There are several steps you can take to protect your property from being fraudulently sold or mortgaged:

• Ensure your property is registered with the Land Registry – Your property will be registered if you bought or mortgaged it since 1998. Your lawyer can check the register if you are unsure.

• Keep your contact details with the Land Registry up to date – You should tell the Land Registry if information in the register is incorrect, or if you change your contact address.

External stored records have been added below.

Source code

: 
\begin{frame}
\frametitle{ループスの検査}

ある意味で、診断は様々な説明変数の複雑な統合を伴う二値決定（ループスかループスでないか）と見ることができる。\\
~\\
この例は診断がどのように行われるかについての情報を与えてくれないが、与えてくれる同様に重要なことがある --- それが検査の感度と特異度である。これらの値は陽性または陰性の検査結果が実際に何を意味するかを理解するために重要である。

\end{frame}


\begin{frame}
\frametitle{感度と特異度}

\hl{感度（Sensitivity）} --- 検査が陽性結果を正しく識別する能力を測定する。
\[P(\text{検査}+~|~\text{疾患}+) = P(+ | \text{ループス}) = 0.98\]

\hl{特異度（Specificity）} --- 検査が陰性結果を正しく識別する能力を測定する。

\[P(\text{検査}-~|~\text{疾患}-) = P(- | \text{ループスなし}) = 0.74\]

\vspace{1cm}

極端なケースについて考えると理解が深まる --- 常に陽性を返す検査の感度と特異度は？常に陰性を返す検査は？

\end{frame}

• Sign up for the free Land Registry property alert service – You can ask to receive a notice if there is any application to to change the register of your property, such as using your property for a mortgage. This will not automatically block any changes to the register but will alert you when something changes so that you can take action. You can get alerts for up to 10 registered properties in England and Wales and there is no fee. You do not even have to own the property, so you could monitor the property of an elderly relative, for example. If you receive an alert about activity that seems suspicious you should contact the Land Registry or a lawyer immediately.

• Put a restriction on your title – You can stop the Land Registry registering a sale or mortgage on your property unless a conveyancer or solicitor certifies the application was made by you. This is advisable if there is any suspicious activity or you think you may be at risk of property fraud.

If you think you could be a victim of property fraud contact the Land Registry property fraud line or a lawyer straight away. You may be able to stop the fraud or claim compensation.